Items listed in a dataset
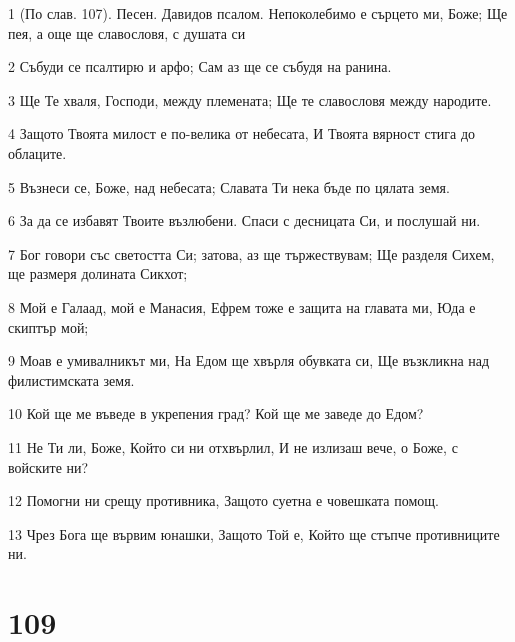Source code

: \par 1 (По слав. 107). Песен. Давидов псалом. Непоколебимо е сърцето ми, Боже; Ще пея, а още ще славословя, с душата си
\par 2 Събуди се псалтирю и арфо; Сам аз ще се събудя на ранина.
\par 3 Ще Те хваля, Господи, между племената; Ще те славословя между народите.
\par 4 Защото Твоята милост е по-велика от небесата, И Твоята вярност стига до облаците.
\par 5 Възнеси се, Боже, над небесата; Славата Ти нека бъде по цялата земя.
\par 6 За да се избавят Твоите възлюбени. Спаси с десницата Си, и послушай ни.
\par 7 Бог говори със светостта Си; затова, аз ще тържествувам; Ще разделя Сихем, ще размеря долината Сикхот;
\par 8 Мой е Галаад, мой е Манасия, Ефрем тоже е защита на главата ми, Юда е скиптър мой;
\par 9 Моав е умивалникът ми, На Едом ще хвърля обувката си, Ще възкликна над филистимската земя.
\par 10 Кой ще ме въведе в укрепения град? Кой ще ме заведе до Едом?
\par 11 Не Ти ли, Боже, Който си ни отхвърлил, И не излизаш вече, о Боже, с войските ни?
\par 12 Помогни ни срещу противника, Защото суетна е човешката помощ.
\par 13 Чрез Бога ще вървим юнашки, Защото Той е, Който ще стъпче противниците ни.

\chapter{109}

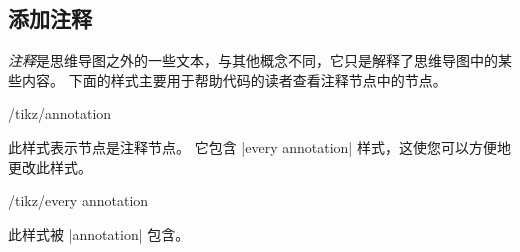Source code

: \subsection{添加注释}


\emph{注释}是思维导图之外的一些文本，与其他概念不同，它只是解释了思维导图中的某些内容。 下面的样式主要用于帮助代码的读者查看注释节点中的节点。

\begin{stylekey}{/tikz/annotation}

    此样式表示节点是注释节点。 它包含 |every annotation| 样式，这使您可以方便地更改此样式。
\begin{codeexample}[preamble={\usetikzlibrary{mindmap}}]
\end{codeexample}
    \begin{stylekey}{/tikz/every annotation}

        此样式被 |annotation| 包含。
    \end{stylekey}
\end{stylekey}

\clearpage

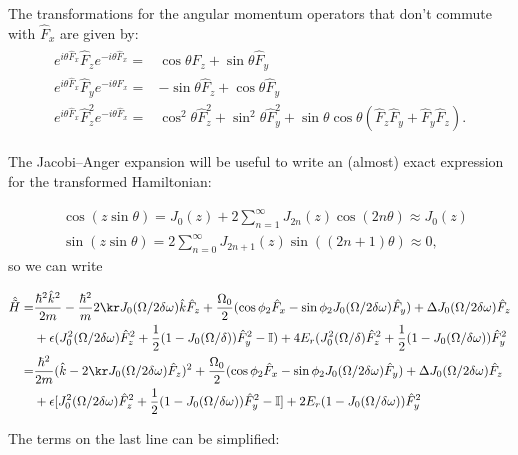 The transformations for the angular momentum operators that don't commute with $\hat{F}_x$ are given by: 
%
\begin{align}
\begin{split}
e^{i\theta \hat{F}_x} \hat{F}_z e^{-i\theta \hat{F}_x}=& \cos\theta \hat{F}_z + \sin\theta\hat{F}_y \\
e^{i\theta \hat{F}_x} \hat{F}_y e^{-i\theta \hat{F}_x} =& -\sin\theta\hat{F}_z +\cos\theta\hat{F}_y \\
e^{i\theta \hat{F}_x} \hat{F}_z^2 e^{-i\theta \hat{F}_x} = &\cos^2\theta\hat{F}_z^2+\sin^2\theta\hat{F}_y^2 + \sin\theta\cos\theta(\hat{F}_z\hat{F}_y + \hat{F}_y\hat{F}_z).
\end{split}
\end{align}

The Jacobi–Anger expansion will be useful to write an (almost) exact expression for the transformed Hamiltonian:

\begin{align}
&\cos(z\sin\theta)= J_0(z) + 2\sum_{n=1}^{\infty}J_{2n}(z)\cos(2n\theta) \approx J_0(z) \\
&\sin(z\sin\theta)= 2\sum_{n=0}^{\infty}J_{2n+1}(z)\sin((2n+1)\theta) \approx 0,
\end{align} 
%
%
so we can write

\begin{align}
\begin{split}
\hat{\tilde{H}} = &\frac{\hbar^2\hat{k}^2}{2m} - \frac{\hbar^2}{m}2\kr J_0(\Omega/2\delta\omega)\hat{k}\hat{F}_z + \frac{\Omega_0}{2}(\cos\phi_2\hat{F}_x - \sin\phi_2J_0(\Omega/2\delta\omega)\hat{F}_y)+ \Delta J_0(\Omega/2\delta\omega)\hat{F}_z \\
&+\epsilon(J_0^2(\Omega/2\delta\omega)\hat{F}_z^2 + \frac{1}{2}(1-J_0(\Omega/\delta))\hat{F}_y^2-\mathbb{I})+4E_r(J_0^2(\Omega/\delta)\hat{F}_z^2 + \frac{1}{2}(1-J_0(\Omega/\delta\omega))\hat{F}_y^2\\
= & \frac{\hbar^2}{2m}(\hat{k}-2\kr J_0(\Omega/2\delta\omega)\hat{F}_z)^2 +\frac{\Omega_0}{2}(\cos\phi_2\hat{F}_x - \sin\phi_2J_0(\Omega/2\delta\omega)\hat{F}_y) + \Delta J_0(\Omega/2\delta\omega)\hat{F}_z \\
& + \epsilon[J_0^2(\Omega/2\delta\omega)\hat{F}_z^2 + \frac{1}{2}(1-J_0(\Omega/\delta\omega))\hat{F}_y^2-\mathbb{I}]+2E_r (1-J_0(\Omega/\delta\omega))\hat{F}_y^2
\end{split}
\end{align}


The terms on the last line can be simplified:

WHAT IS NEEDED:
Please tally the lines of the entries that hold "theta" and give only the resulting number.

ANSWER SPACE:
5